• _EXERCISE MATERIALS_

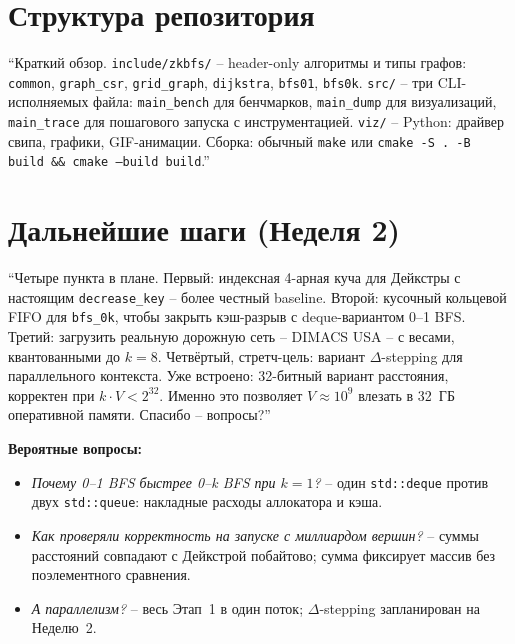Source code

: \documentclass[11pt,a4paper]{article}
\begin{document}
\section{Структура репозитория}
``Краткий обзор. \texttt{include/zkbfs/} -- header-only алгоритмы и
типы графов: \texttt{common}, \texttt{graph\_csr}, \texttt{grid\_graph},
\texttt{dijkstra}, \texttt{bfs01}, \texttt{bfs0k}. \texttt{src/} -- три
CLI-исполняемых файла: \texttt{main\_bench} для бенчмарков,
\texttt{main\_dump} для визуализаций, \texttt{main\_trace} для
пошагового запуска с инструментацией. \texttt{viz/} -- Python:
драйвер свипа, графики, GIF-анимации. Сборка: обычный \texttt{make}
или \texttt{cmake -S . -B build \&\& cmake --build build}.''
\hrulefill

\section{Дальнейшие шаги (Неделя 2)}
``Четыре пункта в плане. Первый: индексная 4-арная куча для Дейкстры
с настоящим \texttt{decrease\_key} -- более честный baseline. Второй:
кусочный кольцевой FIFO для \texttt{bfs\_0k}, чтобы закрыть кэш-разрыв
с deque-вариантом 0--1 BFS. Третий: загрузить реальную дорожную сеть
-- DIMACS USA -- с весами, квантованными до $k=8$. Четвёртый,
стретч-цель: вариант $\Delta$-stepping для параллельного контекста.
Уже встроено: 32-битный вариант расстояния, корректен при $k \cdot V
< 2^{32}$. Именно это позволяет $V \approx 10^9$ влезать в 32~ГБ
оперативной памяти. Спасибо -- вопросы?''

\textbf{Вероятные вопросы:}
\begin{itemize}
\item \emph{Почему 0--1 BFS быстрее 0--k BFS при $k=1$?} -- один
\texttt{std::deque} против двух \texttt{std::queue}: накладные расходы
аллокатора и кэша.
\item \emph{Как проверяли корректность на запуске с миллиардом
вершин?} -- суммы расстояний совпадают с Дейкстрой побайтово; сумма
фиксирует массив без поэлементного сравнения.
\item \emph{А параллелизм?} -- весь Этап~1 в один поток;
$\Delta$-stepping запланирован на Неделю~2.
\end{itemize}
\end{document}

• _ACTIVITY_
Give the data again exactly as written, with no pictures included.

• _TASK RESULT_
Source code

: \documentclass[11pt,a4paper]{article}
\begin{document}
\section{Структура репозитория}
``Краткий обзор. \texttt{include/zkbfs/} -- header-only алгоритмы и
типы графов: \texttt{common}, \texttt{graph\_csr}, \texttt{grid\_graph},
\texttt{dijkstra}, \texttt{bfs01}, \texttt{bfs0k}. \texttt{src/} -- три
CLI-исполняемых файла: \texttt{main\_bench} для бенчмарков,
\texttt{main\_dump} для визуализаций, \texttt{main\_trace} для
пошагового запуска с инструментацией. \texttt{viz/} -- Python:
драйвер свипа, графики, GIF-анимации. Сборка: обычный \texttt{make}
или \texttt{cmake -S . -B build \&\& cmake --build build}.''
\hrulefill

\section{Дальнейшие шаги (Неделя 2)}
``Четыре пункта в плане. Первый: индексная 4-арная куча для Дейкстры
с настоящим \texttt{decrease\_key} -- более честный baseline. Второй:
кусочный кольцевой FIFO для \texttt{bfs\_0k}, чтобы закрыть кэш-разрыв
с deque-вариантом 0--1 BFS. Третий: загрузить реальную дорожную сеть
-- DIMACS USA -- с весами, квантованными до $k=8$. Четвёртый,
стретч-цель: вариант $\Delta$-stepping для параллельного контекста.
Уже встроено: 32-битный вариант расстояния, корректен при $k \cdot V
< 2^{32}$. Именно это позволяет $V \approx 10^9$ влезать в 32~ГБ
оперативной памяти. Спасибо -- вопросы?''

\textbf{Вероятные вопросы:}
\begin{itemize}
\item \emph{Почему 0--1 BFS быстрее 0--k BFS при $k=1$?} -- один
\texttt{std::deque} против двух \texttt{std::queue}: накладные расходы
аллокатора и кэша.
\item \emph{Как проверяли корректность на запуске с миллиардом
вершин?} -- суммы расстояний совпадают с Дейкстрой побайтово; сумма
фиксирует массив без поэлементного сравнения.
\item \emph{А параллелизм?} -- весь Этап~1 в один поток;
$\Delta$-stepping запланирован на Неделю~2.
\end{itemize}
\end{document}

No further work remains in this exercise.